Nothing but the lines below between the line holding "Service Edition FB2y4" and the line holding "[![Accutrend Plus Bedienungsanleitung", inclusive, should appear in the answer, each set down exactly.
═════ Information provided ═════
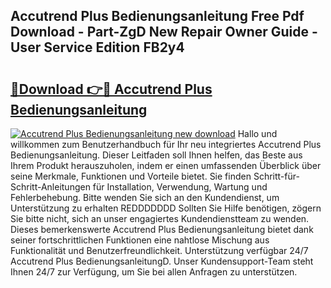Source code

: ## Accutrend Plus Bedienungsanleitung Free Pdf Download - Part-ZgD New Repair Owner Guide - User Service Edition FB2y4

# <h2><a href="http://df2h01.blite.top/?on=Accutrend+Plus+Bedienungsanleitung">🔗Download 👉🔴 Accutrend Plus Bedienungsanleitung</a></h2>

[![Accutrend Plus Bedienungsanleitung new download](https://i.imgur.com/lujVjoI.png)](http://df2h01.blite.top/?on=Accutrend+Plus+Bedienungsanleitung)
Hallo und willkommen zum Benutzerhandbuch für Ihr neu integriertes Accutrend Plus Bedienungsanleitung. Dieser Leitfaden soll Ihnen helfen, das Beste aus Ihrem Produkt herauszuholen, indem er einen umfassenden Überblick über seine Merkmale, Funktionen und Vorteile bietet. Sie finden Schritt-für-Schritt-Anleitungen für Installation, Verwendung, Wartung und Fehlerbehebung. Bitte wenden Sie sich an den Kundendienst, um Unterstützung zu erhalten REDDDDDDD Sollten Sie Hilfe benötigen, zögern Sie bitte nicht, sich an unser engagiertes Kundendienstteam zu wenden. Dieses bemerkenswerte Accutrend Plus Bedienungsanleitung bietet dank seiner fortschrittlichen Funktionen eine nahtlose Mischung aus Funktionalität und Benutzerfreundlichkeit. Unterstützung verfügbar 24/7 Accutrend Plus BedienungsanleitungD. Unser Kundensupport-Team steht Ihnen 24/7 zur Verfügung, um Sie bei allen Anfragen zu unterstützen.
═════
*Solution for this problem*
: ## Accutrend Plus Bedienungsanleitung Free Pdf Download - Part-ZgD New Repair Owner Guide - User Service Edition FB2y4

# <h2><a href="http://df2h01.blite.top/?on=Accutrend+Plus+Bedienungsanleitung">🔗Download 👉🔴 Accutrend Plus Bedienungsanleitung</a></h2>

[![Accutrend Plus Bedienungsanleitung new download](https://i.imgur.com/lujVjoI.png)](http://df2h01.blite.top/?on=Accutrend+Plus+Bedienungsanleitung)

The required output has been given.